Politicians, Democrat and Republican, are in a frenzy about gas prices. More in a frenzy, I think, than actual people are. They smell political blood; Republican blood. They all want to blame someone other than themselves for the problem.
"The president doesn't touch his friends at the big oil companies and it is nice that the president is finally talking about gas prices. But talk is cheap and gas isn't," says Senator Charles Schumer, a Democrat from New York.
"From 1986 to 2003, using 2004 dollars, the real national annual average price for gasoline, including taxes, generally has been below $2 per gallon," noted the Federal Trade Commission in a 2005 report absolving the industry of collusion. "By contrast, between 1919 and 1985, real national annual average retail gasoline prices were above $2 per gallon more often than not."

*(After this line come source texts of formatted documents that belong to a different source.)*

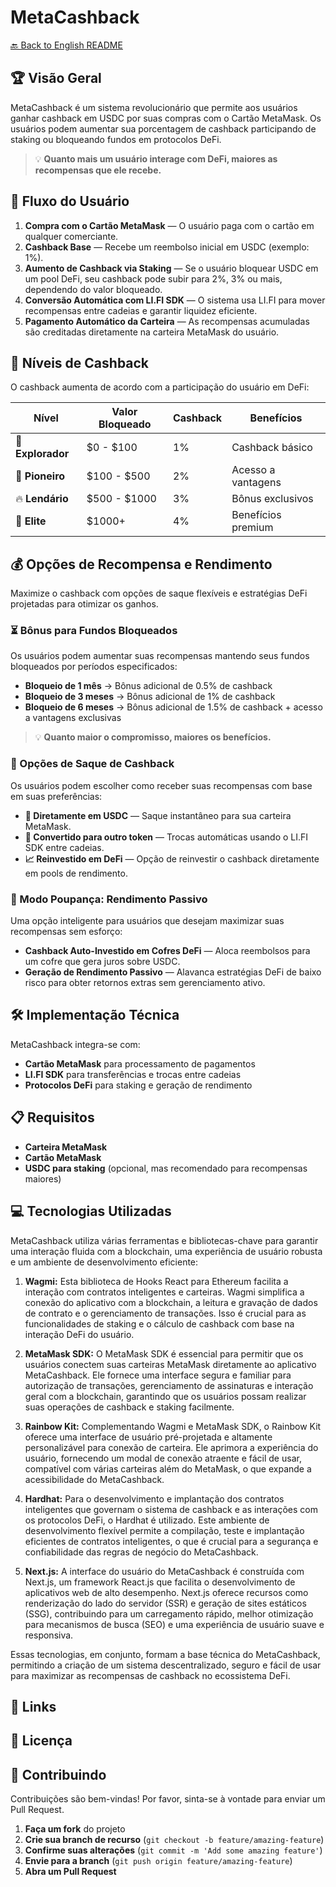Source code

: # MetaCashback

[🔙 Back to English README](../README.md)

## 🏆 Visão Geral
MetaCashback é um sistema revolucionário que permite aos usuários ganhar cashback em USDC por suas compras com o Cartão MetaMask. Os usuários podem aumentar sua porcentagem de cashback participando de staking ou bloqueando fundos em protocolos DeFi.

> 💡 **Quanto mais um usuário interage com DeFi, maiores as recompensas que ele recebe.**

## 🚀 Fluxo do Usuário

1. **Compra com o Cartão MetaMask** — O usuário paga com o cartão em qualquer comerciante.
2. **Cashback Base** — Recebe um reembolso inicial em USDC (exemplo: 1%).
3. **Aumento de Cashback via Staking** — Se o usuário bloquear USDC em um pool DeFi, seu cashback pode subir para 2%, 3% ou mais, dependendo do valor bloqueado.
4. **Conversão Automática com LI.FI SDK** — O sistema usa LI.FI para mover recompensas entre cadeias e garantir liquidez eficiente.
5. **Pagamento Automático da Carteira** — As recompensas acumuladas são creditadas diretamente na carteira MetaMask do usuário.

## 🎯 Níveis de Cashback

O cashback aumenta de acordo com a participação do usuário em DeFi:

| Nível | Valor Bloqueado | Cashback | Benefícios |
|-------|----------------|----------|------------|
| 🔰 **Explorador** | $0 - $100 | 1% | Cashback básico |
| 🚀 **Pioneiro** | $100 - $500 | 2% | Acesso a vantagens |
| 🔥 **Lendário** | $500 - $1000 | 3% | Bônus exclusivos |
| 👑 **Elite** | $1000+ | 4% | Benefícios premium |

## 💰 Opções de Recompensa e Rendimento

Maximize o cashback com opções de saque flexíveis e estratégias DeFi projetadas para otimizar os ganhos.

### ⏳ Bônus para Fundos Bloqueados

Os usuários podem aumentar suas recompensas mantendo seus fundos bloqueados por períodos especificados:

- **Bloqueio de 1 mês** → Bônus adicional de 0.5% de cashback
- **Bloqueio de 3 meses** → Bônus adicional de 1% de cashback
- **Bloqueio de 6 meses** → Bônus adicional de 1.5% de cashback + acesso a vantagens exclusivas

> 💡 **Quanto maior o compromisso, maiores os benefícios.**

### 🔄 Opções de Saque de Cashback

Os usuários podem escolher como receber suas recompensas com base em suas preferências:

- **💸 Diretamente em USDC** — Saque instantâneo para sua carteira MetaMask.
- **🔄 Convertido para outro token** — Trocas automáticas usando o LI.FI SDK entre cadeias.
- **📈 Reinvestido em DeFi** — Opção de reinvestir o cashback diretamente em pools de rendimento.

### 🏦 Modo Poupança: Rendimento Passivo

Uma opção inteligente para usuários que desejam maximizar suas recompensas sem esforço:

- **Cashback Auto-Investido em Cofres DeFi** — Aloca reembolsos para um cofre que gera juros sobre USDC.
- **Geração de Rendimento Passivo** — Alavanca estratégias DeFi de baixo risco para obter retornos extras sem gerenciamento ativo.

## 🛠️ Implementação Técnica

MetaCashback integra-se com:

- **Cartão MetaMask** para processamento de pagamentos
- **LI.FI SDK** para transferências e trocas entre cadeias
- **Protocolos DeFi** para staking e geração de rendimento

## 📋 Requisitos

- **Carteira MetaMask**
- **Cartão MetaMask**
- **USDC para staking** (opcional, mas recomendado para recompensas maiores)

## 💻 Tecnologias Utilizadas 

MetaCashback utiliza várias ferramentas e bibliotecas-chave para garantir uma interação fluida com a blockchain, uma experiência de usuário robusta e um ambiente de desenvolvimento eficiente:

1. **Wagmi:** Esta biblioteca de Hooks React para Ethereum facilita a interação com contratos inteligentes e carteiras. Wagmi simplifica a conexão do aplicativo com a blockchain, a leitura e gravação de dados de contrato e o gerenciamento de transações. Isso é crucial para as funcionalidades de staking e o cálculo de cashback com base na interação DeFi do usuário.

2. **MetaMask SDK:** O MetaMask SDK é essencial para permitir que os usuários conectem suas carteiras MetaMask diretamente ao aplicativo MetaCashback. Ele fornece uma interface segura e familiar para autorização de transações, gerenciamento de assinaturas e interação geral com a blockchain, garantindo que os usuários possam realizar suas operações de cashback e staking facilmente.

3. **Rainbow Kit:** Complementando Wagmi e MetaMask SDK, o Rainbow Kit oferece uma interface de usuário pré-projetada e altamente personalizável para conexão de carteira. Ele aprimora a experiência do usuário, fornecendo um modal de conexão atraente e fácil de usar, compatível com várias carteiras além do MetaMask, o que expande a acessibilidade do MetaCashback.

4. **Hardhat:** Para o desenvolvimento e implantação dos contratos inteligentes que governam o sistema de cashback e as interações com os protocolos DeFi, o Hardhat é utilizado. Este ambiente de desenvolvimento flexível permite a compilação, teste e implantação eficientes de contratos inteligentes, o que é crucial para a segurança e confiabilidade das regras de negócio do MetaCashback.

5. **Next.js:** A interface do usuário do MetaCashback é construída com Next.js, um framework React.js que facilita o desenvolvimento de aplicativos web de alto desempenho. Next.js oferece recursos como renderização do lado do servidor (SSR) e geração de sites estáticos (SSG), contribuindo para um carregamento rápido, melhor otimização para mecanismos de busca (SEO) e uma experiência de usuário suave e responsiva.

Essas tecnologias, em conjunto, formam a base técnica do MetaCashback, permitindo a criação de um sistema descentralizado, seguro e fácil de usar para maximizar as recompensas de cashback no ecossistema DeFi.

## 🔗 Links

## 📄 Licença

## 👥 Contribuindo

Contribuições são bem-vindas! Por favor, sinta-se à vontade para enviar um Pull Request.

1. **Faça um fork** do projeto
2. **Crie sua branch de recurso** (`git checkout -b feature/amazing-feature`)
3. **Confirme suas alterações** (`git commit -m 'Add some amazing feature'`)
4. **Envie para a branch** (`git push origin feature/amazing-feature`)
5. **Abra um Pull Request**
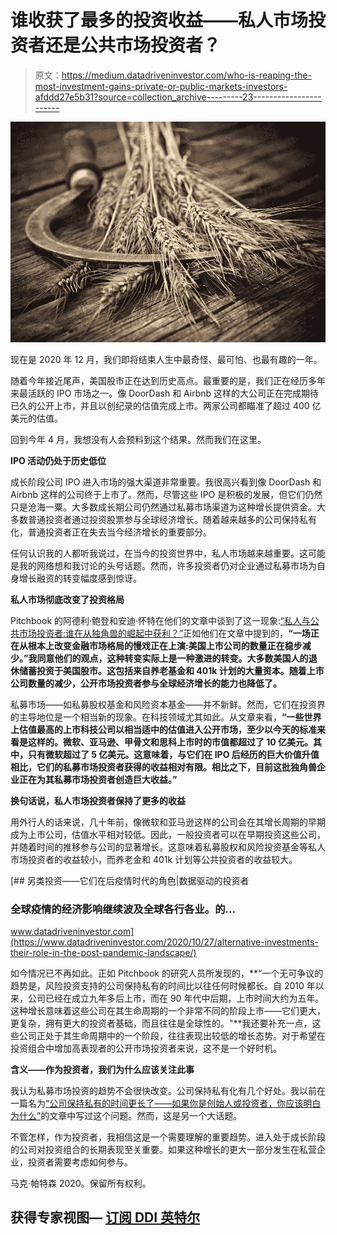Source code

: # 谁收获了最多的投资收益——私人市场投资者还是公共市场投资者？

> 原文：<https://medium.datadriveninvestor.com/who-is-reaping-the-most-investment-gains-private-or-public-markets-investors-afddd27e5b31?source=collection_archive---------23----------------------->

![](img/00a7fd94a97d1034a4c6b9682f44dd24.png)

现在是 2020 年 12 月，我们即将结束人生中最奇怪、最可怕、也最有趣的一年。

随着今年接近尾声，美国股市正在达到历史高点。最重要的是，我们正在经历多年来最活跃的 IPO 市场之一。像 DoorDash 和 Airbnb 这样的大公司正在完成期待已久的公开上市，并且以创纪录的估值完成上市。两家公司都瞄准了超过 400 亿美元的估值。

回到今年 4 月，我想没有人会预料到这个结果。然而我们在这里。

**IPO 活动仍处于历史低位**

成长阶段公司 IPO 进入市场的强大渠道非常重要。我很高兴看到像 DoorDash 和 Airbnb 这样的公司终于上市了。然而，尽管这些 IPO 是积极的发展，但它们仍然只是沧海一粟。大多数成长期公司仍然通过私募市场渠道为这种增长提供资金。大多数普通投资者通过投资股票参与全球经济增长。随着越来越多的公司保持私有化，普通投资者正在失去当今经济增长的重要部分。

任何认识我的人都听我说过，在当今的投资世界中，私人市场越来越重要。这可能是我的网络想和我讨论的头号话题。然而，许多投资者仍对企业通过私募市场为自身增长融资的转变幅度感到惊讶。

**私人市场彻底改变了投资格局**

Pitchbook 的阿德利·鲍登和安迪·怀特在他们的文章中谈到了这一现象:[“私人与公共市场投资者:谁在从独角兽的崛起中获利？”](https://pitchbook.com/news/articles/private-vs-public-market-investors-whos-reaping-the-gains-from-the-rise-of-unicorns)正如他们在文章中提到的，**“一场正在从根本上改变金融市场格局的慢戏正在上演:美国上市公司的数量正在稳步减少。”我同意他们的观点，这种转变实际上是一种激进的转变。大多数美国人的退休储蓄投资于美国股市。这包括来自养老基金和 401k 计划的大量资本。随着上市公司数量的减少，公开市场投资者参与全球经济增长的能力也降低了。**

私募市场——如私募股权基金和风险资本基金——并不新鲜。然而，它们在投资界的主导地位是一个相当新的现象。在科技领域尤其如此。从文章来看，**“一些世界上估值最高的上市科技公司以相当适中的估值进入公开市场，至少以今天的标准来看是这样的。微软、亚马逊、甲骨文和思科上市时的市值都超过了 10 亿美元。其中，只有微软超过了 5 亿美元。这意味着，与它们在 IPO 后经历的巨大价值升值相比，它们的私募市场投资者获得的收益相对有限。相比之下，目前这批独角兽企业正在为其私募市场投资者创造巨大收益。”**

**换句话说，私人市场投资者保持了更多的收益**

用外行人的话来说，几十年前，像微软和亚马逊这样的公司会在其增长周期的早期成为上市公司，估值水平相对较低。因此，一般投资者可以在早期投资这些公司，并随着时间的推移参与公司的显著增长。这意味着私募股权和风险投资基金等私人市场投资者的收益较小，而养老金和 401k 计划等公共投资者的收益较大。

[](https://www.datadriveninvestor.com/2020/10/27/alternative-investments-their-role-in-the-post-pandemic-landscape/) [## 另类投资——它们在后疫情时代的角色|数据驱动的投资者

### 全球疫情的经济影响继续波及全球各行各业。的…

www.datadriveninvestor.com](https://www.datadriveninvestor.com/2020/10/27/alternative-investments-their-role-in-the-post-pandemic-landscape/) 

如今情况已不再如此。正如 Pitchbook 的研究人员所发现的，**“一个无可争议的趋势是，风险投资支持的公司保持私有的时间比以往任何时候都长。自 2010 年以来，公司已经在成立九年多后上市，而在 90 年代中后期，上市时间大约为五年。这种增长意味着这些公司在其生命周期的一个非常不同的阶段上市——它们更大，更复杂，拥有更大的投资者基础，而且往往是全球性的。"**我还要补充一点，这些公司正处于其生命周期中的一个阶段，往往表现出较低的增长态势。对于希望在投资组合中增加高表现者的公开市场投资者来说，这不是一个好时机。

**含义——作为投资者，我们为什么应该关注此事**

我认为私募市场投资的趋势不会很快改变。公司保持私有化有几个好处。我以前在一篇名为[“公司保持私有的时间更长了——如果你是创始人或投资者，你应该明白为什么”](https://www.bennupartners.com/blog/more-investors-and-companies-are-staying-private-here-is-why-you-might-want-to-think-about-doing-the-same)的文章中写过这个问题。然而，这是另一个大话题。

不管怎样，作为投资者，我相信这是一个需要理解的重要趋势。进入处于成长阶段的公司对投资组合的长期表现至关重要。如果这种增长的更大一部分发生在私营企业，投资者需要考虑如何参与。

马克·帕特森 2020。保留所有权利。

## 获得专家视图— [订阅 DDI 英特尔](https://datadriveninvestor.com/ddi-intel)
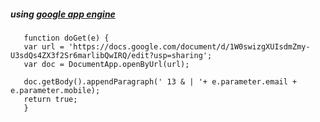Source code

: ##### using [google app engine](https://developers.google.com/apps-script/overview)

       function doGet(e) {
       var url = 'https://docs.google.com/document/d/1W0swizgXUIsdmZmy-U3sdQs4ZX3f2Sr6marlibQwIRQ/edit?usp=sharing';
       var doc = DocumentApp.openByUrl(url);
       
       doc.getBody().appendParagraph(' 13 & | '+ e.parameter.email + e.parameter.mobile);
       return true;
       }
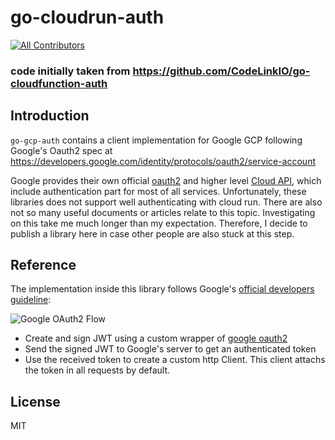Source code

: # go-cloudrun-auth
<!-- ALL-CONTRIBUTORS-BADGE:START - Do not remove or modify this section -->
[![All Contributors](https://img.shields.io/badge/all_contributors-1-orange.svg?style=flat-square)](#contributors-)
<!-- ALL-CONTRIBUTORS-BADGE:END -->

### code initially taken from https://github.com/CodeLinkIO/go-cloudfunction-auth

## Introduction

`go-gcp-auth` contains a client implementation for Google GCP following Google's Oauth2 spec at https://developers.google.com/identity/protocols/oauth2/service-account

Google provides their own official [oauth2](https://godoc.org/golang.org/x/oauth2) and higher level [Cloud API](https://github.com/googleapis/google-cloud-go), which include authentication part for most of all services. Unfortunately, these libraries does not support well authenticating with cloud run. There are also not so many useful documents or articles relate to this topic. Investigating on this take me much longer than my expectation. Therefore, I decide to publish a library here in case other people are also stuck at this step.

## Reference

The implementation inside this library follows Google's [official developers guideline](https://developers.google.com/identity/protocols/oauth2/service-account):

![Google OAuth2 Flow](https://developers.google.com/accounts/images/serviceaccount.png)

- Create and sign JWT using a custom wrapper of [google oauth2](https://github.com/golang/oauth2/tree/master/google)
- Send the signed JWT to Google's server to get an authenticated token
- Use the received token to create a custom http Client. This client attachs the token in all requests by default.


## License

MIT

In other words, gasoline prices were lower than at anytime since 1919 for much of recent history. Some conspiracy! Maybe somebody should have been investigating consumers for "gouging" the oil companies.
But Mr Bray's point is that it is government that is really making the profits
While the average profit on the sale of a gallon of gasoline is nine cents, the average state and federal tax on that same gallon of gasoline is about 45 cents (and 52 cents in Michigan).
Forty five cents. Imagine if the price of gas suddenly dropped 45 cents tomorrow, which it could, if the Feds forewent their share.
Here in Vermont, the State tacks on another 20 cents per gallon. So we're up to roughly 65 cents per gallon in taxes in the State of Vermont just for taxes. I paid $2.95 for regular at the pump yesterday and if the taxes went away tomorrow, that would make gas $2.30.
Republicans, running for cover, have proposed giving a tax break of $100 a year.
Sen. Bill Frist, R-Majority Leader: "To help ease the pain that they're feeling at the pump."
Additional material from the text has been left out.